Ясное и принципиальное сознание этого поворота сказывается, например, в одной фразе, относящейся к 1805 г., когда Гете воспо­минание о значительных предметах, главным образом о характер­ных природных картинах, после длинного промежутка сравнивает с первым впечатлением. «Мы тогда заметим, что объект все более и более выступает, что в то время как мы раньше самих себя ощуща­ли в предметах и переносили на них радости и горе, ясное спокойст­вие и смятение, мы отныне, смиривши свою самость, признаем их законные притязания и научаемся познавать их особенности». К то­му же припомним его высказывания о ценности практической уста­новки как таковой, с которыми нам уже приходилось иметь дело и

которые у него с годами принимают все более и более решительную форму. Он еще был далеко не стариком, когда заявлял, что в его возрасте для него существует лишь слово и дело и что так называе­мое красноречивое молчание он давно уже предоставил милой и влюбленной молодежи, таким образом — отказ от эмоциональной жизненной эпохи в пользу теоретически-практической. Правда, он сам противополагает этому свое поэтическое творчество: как в свя­зи с только что приведенной цитатой 1805 г., так и двадцать лет спу­стя он недвусмысленно утверждает, что первоначально свойствен­ные ему способности к художественному, к эстетическому его оста­вили и что их заменили естественноисторические работы. В этом, однако, без сомнения, отражаются настроения поэтически бесплод­ных месяцев и лет. Факты показывают, что старость нисколько не лишала его поэтических способностей, хотя и на них наложила от­печаток объективности. Оставаясь поэтом, он стал «рассказываю­щим», который дифференцирует собственную жизнь от ее содержа­ний и снова собирает и объединяет их как в форме художественного произведения, так и в форме исследования и практического дела­ния.

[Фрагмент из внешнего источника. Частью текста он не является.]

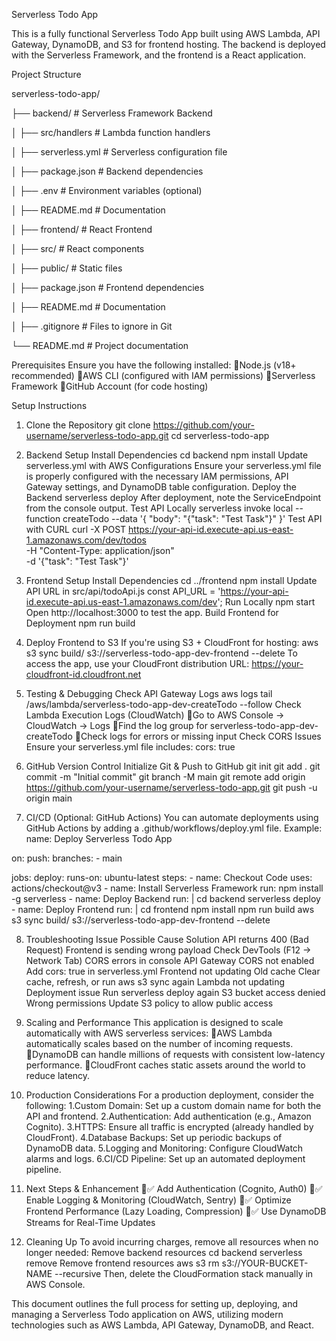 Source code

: Serverless Todo App

This is a fully functional Serverless Todo App built using AWS Lambda, API Gateway, DynamoDB, and S3 for frontend hosting. The backend is deployed with the Serverless Framework, and the frontend is a React application.

Project Structure

serverless-todo-app/

├── backend/            # Serverless Framework Backend

│   ├── src/handlers    # Lambda function handlers

│   ├── serverless.yml  # Serverless configuration file

│   ├── package.json    # Backend dependencies

│   ├── .env            # Environment variables (optional)

│   ├── README.md       # Documentation

│
├── frontend/           # React Frontend

│   ├── src/            # React components

│   ├── public/         # Static files

│   ├── package.json    # Frontend dependencies

│   ├── README.md       # Documentation

│
├── .gitignore          # Files to ignore in Git

└── README.md           # Project documentation


Prerequisites
Ensure you have the following installed:
Node.js (v18+ recommended)
AWS CLI (configured with IAM permissions)
Serverless Framework
GitHub Account (for code hosting)

Setup Instructions
1. Clone the Repository
git clone https://github.com/your-username/serverless-todo-app.git
cd serverless-todo-app

2. Backend Setup
Install Dependencies
cd backend
npm install
Update serverless.yml with AWS Configurations
Ensure your serverless.yml file is properly configured with the necessary IAM permissions, API Gateway settings, and DynamoDB table configuration.
Deploy the Backend
serverless deploy
After deployment, note the ServiceEndpoint from the console output.
Test API Locally
serverless invoke local --function createTodo --data '{ "body": "{\"task\": \"Test Task\"}" }'
Test API with CURL
curl -X POST https://your-api-id.execute-api.us-east-1.amazonaws.com/dev/todos \
     -H "Content-Type: application/json" \
     -d '{"task": "Test Task"}'

3. Frontend Setup
Install Dependencies
cd ../frontend
npm install
Update API URL in src/api/todoApi.js
const API_URL = 'https://your-api-id.execute-api.us-east-1.amazonaws.com/dev';
Run Locally
npm start
Open http://localhost:3000 to test the app.
Build Frontend for Deployment
npm run build

4. Deploy Frontend to S3
If you're using S3 + CloudFront for hosting:
aws s3 sync build/ s3://serverless-todo-app-dev-frontend --delete
To access the app, use your CloudFront distribution URL:
https://your-cloudfront-id.cloudfront.net

5. Testing & Debugging
Check API Gateway Logs
aws logs tail /aws/lambda/serverless-todo-app-dev-createTodo --follow
Check Lambda Execution Logs (CloudWatch)
Go to AWS Console → CloudWatch → Logs
Find the log group for serverless-todo-app-dev-createTodo
Check logs for errors or missing input
Check CORS Issues
Ensure your serverless.yml file includes:
cors: true

6. GitHub Version Control
Initialize Git & Push to GitHub
git init
git add .
git commit -m "Initial commit"
git branch -M main
git remote add origin https://github.com/your-username/serverless-todo-app.git
git push -u origin main

7. CI/CD (Optional: GitHub Actions)
You can automate deployments using GitHub Actions by adding a .github/workflows/deploy.yml file.
Example:
name: Deploy Serverless Todo App

on:
  push:
    branches:
      - main

jobs:
  deploy:
    runs-on: ubuntu-latest
    steps:
      - name: Checkout Code
        uses: actions/checkout@v3
      - name: Install Serverless Framework
        run: npm install -g serverless
      - name: Deploy Backend
        run: |
          cd backend
          serverless deploy
      - name: Deploy Frontend
        run: |
          cd frontend
          npm install
          npm run build
          aws s3 sync build/ s3://serverless-todo-app-dev-frontend --delete

8. Troubleshooting
Issue	Possible Cause	Solution
API returns 400 (Bad Request)	Frontend is sending wrong payload	Check DevTools (F12 → Network Tab)
CORS errors in console	API Gateway CORS not enabled	Add cors: true in serverless.yml
Frontend not updating	Old cache	Clear cache, refresh, or run aws s3 sync again
Lambda not updating	Deployment issue	Run serverless deploy again
S3 bucket access denied	Wrong permissions	Update S3 policy to allow public access

9. Scaling and Performance
This application is designed to scale automatically with AWS serverless services:
AWS Lambda automatically scales based on the number of incoming requests.
DynamoDB can handle millions of requests with consistent low-latency performance.
CloudFront caches static assets around the world to reduce latency.

10. Production Considerations
For a production deployment, consider the following:
1.Custom Domain: Set up a custom domain name for both the API and frontend.
2.Authentication: Add authentication (e.g., Amazon Cognito).
3.HTTPS: Ensure all traffic is encrypted (already handled by CloudFront).
4.Database Backups: Set up periodic backups of DynamoDB data.
5.Logging and Monitoring: Configure CloudWatch alarms and logs.
6.CI/CD Pipeline: Set up an automated deployment pipeline.

11. Next Steps & Enhancement
✅ Add Authentication (Cognito, Auth0)
✅ Enable Logging & Monitoring (CloudWatch, Sentry)
✅ Optimize Frontend Performance (Lazy Loading, Compression)
✅ Use DynamoDB Streams for Real-Time Updates


12. Cleaning Up
To avoid incurring charges, remove all resources when no longer needed:
Remove backend resources
cd backend
serverless remove
Remove frontend resources
aws s3 rm s3://YOUR-BUCKET-NAME --recursive
Then, delete the CloudFormation stack manually in AWS Console.

This document outlines the full process for setting up, deploying, and managing a Serverless Todo application on AWS, utilizing modern technologies such as AWS Lambda, API Gateway, DynamoDB, and React.
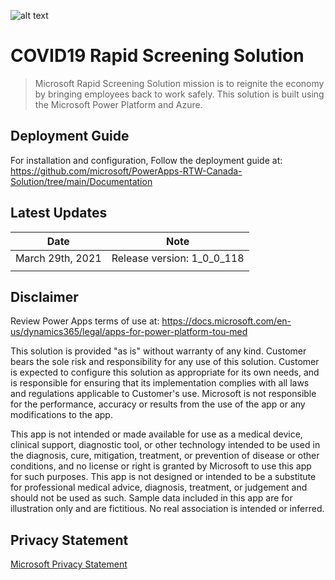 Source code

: ![alt text](https://store-images.s-microsoft.com/image/apps.39763.73792937-4301-4b9d-afe6-49c56a73671b.59a8c072-5293-44e2-a11d-c4e4dff9246c.3413aac0-262d-4181-813e-8f4c7feb2d1d)
# COVID19 Rapid Screening Solution

> Microsoft Rapid Screening Solution mission is to reignite the economy by bringing employees back to work safely. This solution is built using the Microsoft Power Platform and Azure.

## Deployment Guide

For installation and configuration, Follow the deployment guide at: https://github.com/microsoft/PowerApps-RTW-Canada-Solution/tree/main/Documentation

## Latest Updates

| Date             | Note                       |
|------------------|----------------------------|
| March 29th, 2021 | Release version: 1_0_0_118 |
|                  |                            |

## Disclaimer
 
Review Power Apps terms of use at: https://docs.microsoft.com/en-us/dynamics365/legal/apps-for-power-platform-tou-med 

This solution is provided "as is" without warranty of any kind. Customer bears the sole risk and responsibility for any use of this solution. Customer is expected to configure this solution as appropriate for its own needs, and is responsible for ensuring that its implementation complies with all laws and regulations applicable to Customer's use. Microsoft is not responsible for the performance, accuracy or results from the use of the app or any modifications to the app.

This app is not intended or made available for use as a medical device, clinical support, diagnostic tool, or other technology intended to be used in the diagnosis, cure, mitigation, treatment, or prevention of disease or other conditions, and no license or right is granted by Microsoft to use this app for such purposes. This app is not designed or intended to be a substitute for professional medical advice, diagnosis, treatment, or judgement and should not be used as such. Sample data included in this app are for illustration only and are fictitious. No real association is intended or inferred.

## Privacy Statement

[Microsoft Privacy Statement](https://privacy.microsoft.com/en-us/privacystatement)
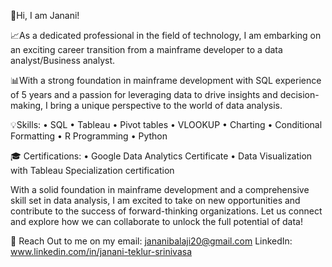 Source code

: 👋Hi, I am Janani!

📈As a dedicated professional in the field of technology, I am embarking on an exciting career transition from a mainframe developer to a data analyst/Business analyst. 

📊With a strong foundation in mainframe development with SQL experience of 5 years and a passion for leveraging data to drive insights and decision-making, I bring a unique perspective to the world of data analysis.

💡Skills:
• SQL
• Tableau
• Pivot tables
• VLOOKUP
• Charting
• Conditional Formatting
• R Programming
• Python

🎓 Certifications:
• Google Data Analytics Certificate
• Data Visualization with Tableau Specialization certification

With a solid foundation in mainframe development and a comprehensive skill set in data analysis, I am excited to take on new opportunities and contribute to the success of forward-thinking organizations. Let us connect and explore how we can collaborate to unlock the full potential of data!

📩 Reach Out to me on my email: jananibalaji20@gmail.com
LinkedIn: www.linkedin.com/in/janani-teklur-srinivasa

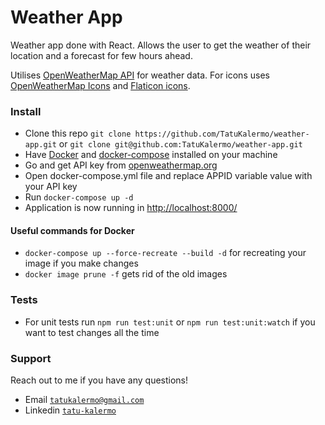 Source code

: # Weather App

Weather app done with React. Allows the user to get the weather of their location and a forecast for few hours ahead.

Utilises [OpenWeatherMap API](https://openweathermap.org/) for weather data. For icons uses [OpenWeatherMap Icons](https://openweathermap.org/weather-conditions) and [Flaticon icons](https://www.flaticon.com/).

### Install

- Clone this repo `git clone https://github.com/TatuKalermo/weather-app.git` or `git clone git@github.com:TatuKalermo/weather-app.git`
- Have [Docker](https://docs.docker.com/engine/install/) and [docker-compose](https://docs.docker.com/compose/install/) installed on your machine
- Go and get API key from [openweathermap.org](https://openweathermap.org/)
- Open docker-compose.yml file and replace APPID variable value with your API key
- Run `docker-compose up -d`
- Application is now running in [http://localhost:8000/](http://localhost:8000/)

#### Useful commands for Docker

- `docker-compose up --force-recreate --build -d` for recreating your image if you make changes
- `docker image prune -f` gets rid of the old images

### Tests

- For unit tests run `npm run test:unit` or `npm run test:unit:watch` if you want to test changes all the time

### Support

Reach out to me if you have any questions!

- Email [`tatukalermo@gmail.com`](tatukalermo@gmail.com)
- Linkedin [`tatu-kalermo`](https://www.linkedin.com/in/tatu-kalermo-07079912a/)
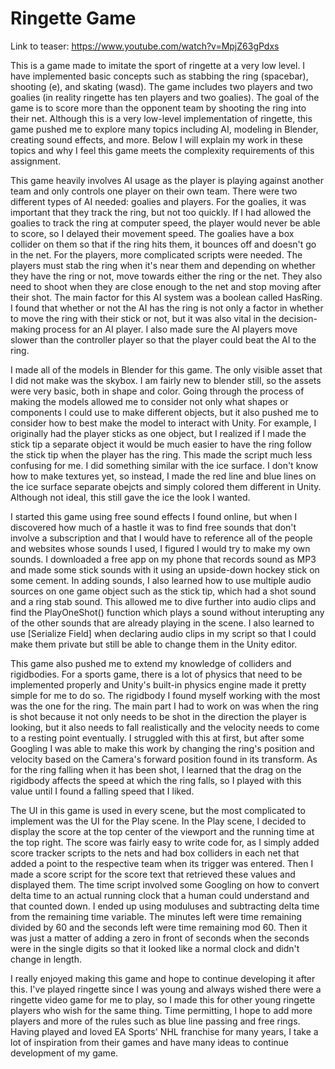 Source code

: # Ringette Game

Link to teaser: https://www.youtube.com/watch?v=MpjZ63gPdxs

This is a game made to imitate the sport of ringette at a very low level. I have implemented basic concepts such as stabbing the ring (spacebar), shooting (e), and skating (wasd). The game includes two players and two goalies (in reality ringette has ten players and two goalies). The goal of the game is to score more than the opponent team by shooting the ring into their net. Although this is a very low-level implementation of ringette, this game pushed me to explore many topics including AI, modeling in Blender, creating sound effects, and more. Below I will explain my work in these topics and why I feel this game meets the complexity requirements of this assignment.

This game heavily involves AI usage as the player is playing against another team and only controls one player on their own team. There were two different types of AI needed: goalies and players. For the goalies, it was important that they track the ring, but not too quickly. If I had allowed the goalies to track the ring at computer speed, the player would never be able to score, so I delayed their movement speed. The goalies have a box collider on them so that if the ring hits them, it bounces off and doesn't go in the net. For the players, more complicated scripts were needed. The players must stab the ring when it's near them and depending on whether they have the ring or not, move towards either the ring or the net. They also need to shoot when they are close enough to the net and stop moving after their shot. The main factor for this AI system was a boolean called HasRing. I found that whether or not the AI has the ring is not only a factor in whether to move the ring with their stick or not, but it was also vital in the decision-making process for an AI player. I also made sure the AI players move slower than the controller player so that the player could beat the AI to the ring.

I made all of the models in Blender for this game. The only visible asset that I did not make was the skybox. I am fairly new to blender still, so the assets were very basic, both in shape and color. Going through the process of making the models allowed me to consider not only what shapes or components I could use to make different objects, but it also pushed me to consider how to best make the model to interact with Unity. For example, I originally had the player sticks as one object, but I realized if I made the stick tip a separate object it would be much easier to have the ring follow the stick tip when the player has the ring. This made the script much less confusing for me. I did something similar with the ice surface. I don't know how to make textures yet, so instead, I made the red line and blue lines on the ice surface separate obejcts and simply colored them different in Unity. Although not ideal, this still gave the ice the look I wanted.

I started this game using free sound effects I found online, but when I discovered how much of a hastle it was to find free sounds that don't involve a subscription and that I would have to reference all of the people and websites whose sounds I used, I figured I would try to make my own sounds. I downloaded a free app on my phone that records sound as MP3 and made some stick sounds with it using an upside-down hockey stick on some cement. In adding sounds, I also learned how to use multiple audio sources on one game object such as the stick tip, which had a shot sound and a ring stab sound. This allowed me to dive further into audio clips and find the PlayOneShot() function which plays a sound without interupting any of the other sounds that are already playing in the scene. I also learned to use [Serialize Field] when declaring audio clips in my script so that I could make them private but still be able to change them in the Unity editor.

This game also pushed me to extend my knowledge of colliders and rigidbodies. For a sports game, there is a lot of physics that need to be implemented properly and Unity's built-in physics engine made it pretty simple for me to do so. The rigidbody I found myself working with the most was the one for the ring. The main part I had to work on was when the ring is shot because it not only needs to be shot in the direction the player is looking, but it also needs to fall realistically and the velocity needs to come to a resting point eventually. I struggled with this at first, but after some Googling I was able to make this work by changing the ring's position and velocity based on the Camera's forward position found in its transform. As for the ring falling when it has been shot, I learned that the drag on the rigidbody affects the speed at which the ring falls, so I played with this value until I found a falling speed that I liked.

The UI in this game is used in every scene, but the most complicated to implement was the UI for the Play scene. In the Play scene, I decided to display the score at the top center of the viewport and the running time at the top right. The score was fairly easy to write code for, as I simply added score tracker scripts to the nets and had box colliders in each net that added a point to the respective team when its trigger was entered. Then I made a score script for the score text that retrieved these values and displayed them. The time script involved some Googling on how to convert delta time to an actual running clock that a human could understand and that counted down. I ended up using moduluses and subtracting delta time from the remaining time variable. The minutes left were time remaining divided by 60 and the seconds left were time remaining mod 60. Then it was just a matter of adding a zero in front of seconds when the seconds were in the single digits so that it looked like a normal clock and didn't change in length.

I really enjoyed making this game and hope to continue developing it after this. I've played ringette since I was young and always wished there were a ringette video game for me to play, so I made this for other young ringette players who wish for the same thing. Time permitting, I hope to add more players and more of the rules such as blue line passing and free rings. Having played and loved EA Sports' NHL franchise for many years, I take a lot of inspiration from their games and have many ideas to continue development of my game.
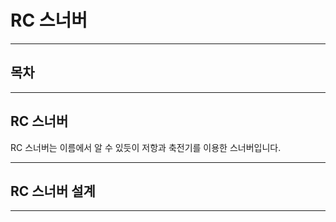 RC 스너버
=

---

## 목차

---

## RC 스너버

RC 스너버는 이름에서 알 수 있듯이 저항과 축전기를 이용한 스너버입니다.


--- 

## RC 스너버 설계

---
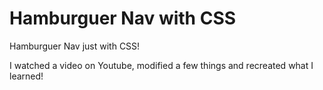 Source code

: # Hamburguer Nav with CSS

Hamburguer Nav just with CSS!

I watched a video on Youtube, modified a few things and recreated what I learned!
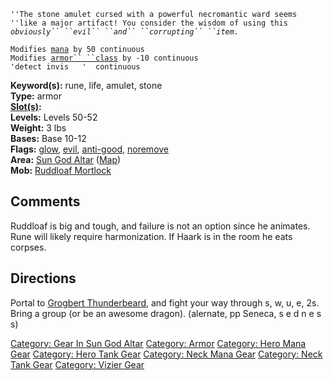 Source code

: `''The stone amulet cursed with a powerful necromantic ward seems`  
`''like a major artifact! You consider the wisdom of using this`  
*`obviously`` ``evil`` ``and`` ``corrupting`` ``item.`*

`Modifies `[`mana`](Mana_Points.md "wikilink")` by 50 continuous`  
`Modifies `[`armor`` ``class`](Armor_Class.md "wikilink")` by -10 continuous`  
`'detect invis   '  continuous`

**Keyword(s):** rune, life, amulet, stone  
**Type:** armor  
**[Slot(s)](Object_Slots.md "wikilink"):** <worn around neck>  
**Levels:** Levels 50-52  
**Weight:** 3 lbs  
**Bases:** Base 10-12  
**Flags:** [glow](Glow_Flag.md "wikilink"),
[evil](Evil_Flag.md "wikilink"),
[anti-good](Anti-Good_Flag.md "wikilink"),
[noremove](Noremove_Flag.md "wikilink")  
**Area:** [Sun God Altar](:Category:_Sun_God_Altar.md "wikilink")
([Map](Sun_God_Altar_Map.md "wikilink"))  
**Mob:** [Ruddloaf Mortlock](Ruddloaf_Mortlock "wikilink")  

## Comments

Ruddloaf is big and tough, and failure is not an option since he
animates. Rune will likely require harmonization. If Haark is in the
room he eats corpses.

## Directions

Portal to [Grogbert Thunderbeard](Grogbert_Thunderbeard "wikilink"), and
fight your way through s, w, u, e, 2s. Bring a group (or be an awesome
dragon). (alernate, pp Seneca, s e d n e s s)

[Category: Gear In Sun God
Altar](Category:_Gear_In_Sun_God_Altar "wikilink") [Category:
Armor](Category:_Armor "wikilink") [Category: Hero Mana
Gear](Category:_Hero_Mana_Gear "wikilink") [Category: Hero Tank
Gear](Category:_Hero_Tank_Gear "wikilink") [Category: Neck Mana
Gear](Category:_Neck_Mana_Gear "wikilink") [Category: Neck Tank
Gear](Category:_Neck_Tank_Gear "wikilink") [Category: Vizier
Gear](Category:_Vizier_Gear "wikilink")
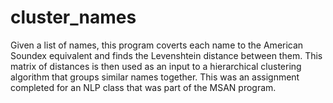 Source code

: # cluster_names
Given a list of names, this program coverts each name to the American Soundex equivalent and finds the Levenshtein distance between them. This matrix of distances is then used as an input to a hierarchical clustering algorithm that groups similar names together. This was an assignment completed for an NLP class that was part of the MSAN program.

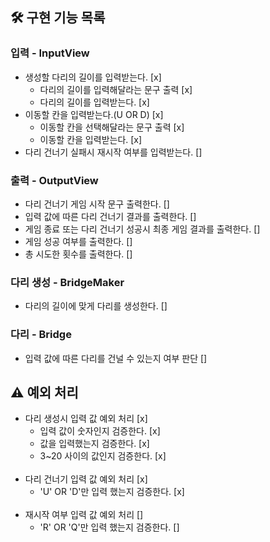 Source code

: ## 🛠 구현 기능 목록

### 입력 - InputView
- 생성할 다리의 길이를 입력받는다. [x]
  - 다리의 길이를 입력해달라는 문구 출력 [x]
  - 다리의 길이를 입력받는다. [x]
- 이동할 칸을 입력받는다.(U OR D) [x]
  - 이동할 칸을 선택해달라는 문구 출력 [x]
  - 이동할 칸을 입력받는다. [x]
- 다리 건너기 실패시 재시작 여부를 입력받는다. []
### 출력 - OutputView
- 다리 건너기 게임 시작 문구 출력한다. []
- 입력 값에 따른 다리 건너기 결과를 출력한다. []
- 게임 종료 또는 다리 건너기 성공시 최종 게임 결과를 출력한다. []
- 게임 성공 여부를 출력한다. []
- 총 시도한 횟수를 출력한다. []
### 다리 생성 - BridgeMaker
- 다리의 길이에 맞게 다리를 생성한다. []
### 다리 - Bridge
- 입력 값에 따른 다리를 건널 수 있는지 여부 판단 []
## ⚠️ 예외 처리

- 다리 생성시 입력 값 예외 처리 [x]
    - 입력 값이 숫자인지 검증한다. [x]
    - 값을 입력했는지 검증한다. [x]
    - 3~20 사이의 값인지 검증한다. [x]
      <br><br>
- 다리 건너기 입력 값 예외 처리 [x]
    - 'U' OR 'D'만 입력 했는지 검증한다. [x]
      <br><br>
- 재시작 여부 입력 값 예외 처리 []
    - 'R' OR 'Q'만 입력 했는지 검증한다. []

Намеченная здесь эволюция находит отражение во взаимоотно­шении первой и второй части «Вильгельма Мейстера». В «Годах учения» господствует идеал развития и изживания личности. Само­ценность объективных достижений едва принимается в расчет, раз­ве только в образе Терезы, которая в этом смысле, собственно гово­ря, уже указует и предвосхищает «Годы странствий». Особенно по­казательно, что именно актер и дворянин получают особую оценку. Ибо для того и другого оценка эта, хотя и на совершенно различных основаниях, отнюдь не покоится на специфических содержаниях и на субстанциональных результатах их существования. Ведь резу­льтат деятельности первого абсолютно расплывчат, функционален, и сверхиндивидуальное ее действие направлено опять-таки лишь на функциональное образовывание и бытийное потенцирование публики, результат же бытия второго вообще не субстанциализиро­ван. То, что существенно для того и для другого, так это как раз их освобожденность от жизненных содержаний, которые могли бы за­крепить и заключить в какие-либо предметные и высшие порядки развитие личности, послушное лишь самому себе и вытекающее из бытийного своего идеала. К такого рода неопределенному и недиф­ференцированному существованию и его оценке изначально пред­расположены женщины, и как раз это специфично женское прове­дено в «Годах учения» во всех пяти возможных типах его осуществ­

ления как в Марианне, так и в Миньоне, как в Филине, так и в гра­фине, как в Аврелии, так и в Наталии. В последней же - в наиболь­шей чистоте и совершенстве, в этом как раз и сказывается глубо­чайший смысл жизненной интенции Вильгельма, что он в ней нахо­дит утоление своему томлению после того, как его эротическое от­ношение к другим женщинам уже показало тот параллелизм, кото­рый обстоит между преобладанием чувства и руководящим его иде­алом бытия в целом. «Годы странствий» образуют во всей широте этого ценностного направления жизни точную, мало того, резкую противоположность. Весь акцент здесь ставится на объективном, на социальных установлениях, на сверхиндивидуальном разуме. Лю­ди - не более чем анонимные носители определенных, содержатель­но-установленных функций. Место развития и образования, на­правленных на самих себя и ценных самих по себе, заступает подго­товка к выполнению разного рода деятельностей, включаемых в объективное целое и подчиняющихся ему. В то время как воздух «Годов учения» настолько насквозь наполнен жизненными волнами, как это мыслимо лишь там, где жизнь ищется ради ее абсолютно­сти, а бытие - ради его собственного совершенства, в «Годах стран­ствий» мы вдыхаем разреженный воздух, ибо жизненные лучи, каждый из которых прикреплен к определенной цели, линейно дифференцированы и благодаря этому оставляют между собой пус­тые промежутки. Напряжение атмосферы между мужским и жен­ским полюсом уже отпало, мужчины и женщины одинаково подчи­няются одному объективному закону, который отныне уже не закон бытия, а закон действования и достижения, и на место чувства ста­ла мудрость. Это означает новое понятие индивидуальности, резко противоположное предшествующему и ориентированное на понятие человечества.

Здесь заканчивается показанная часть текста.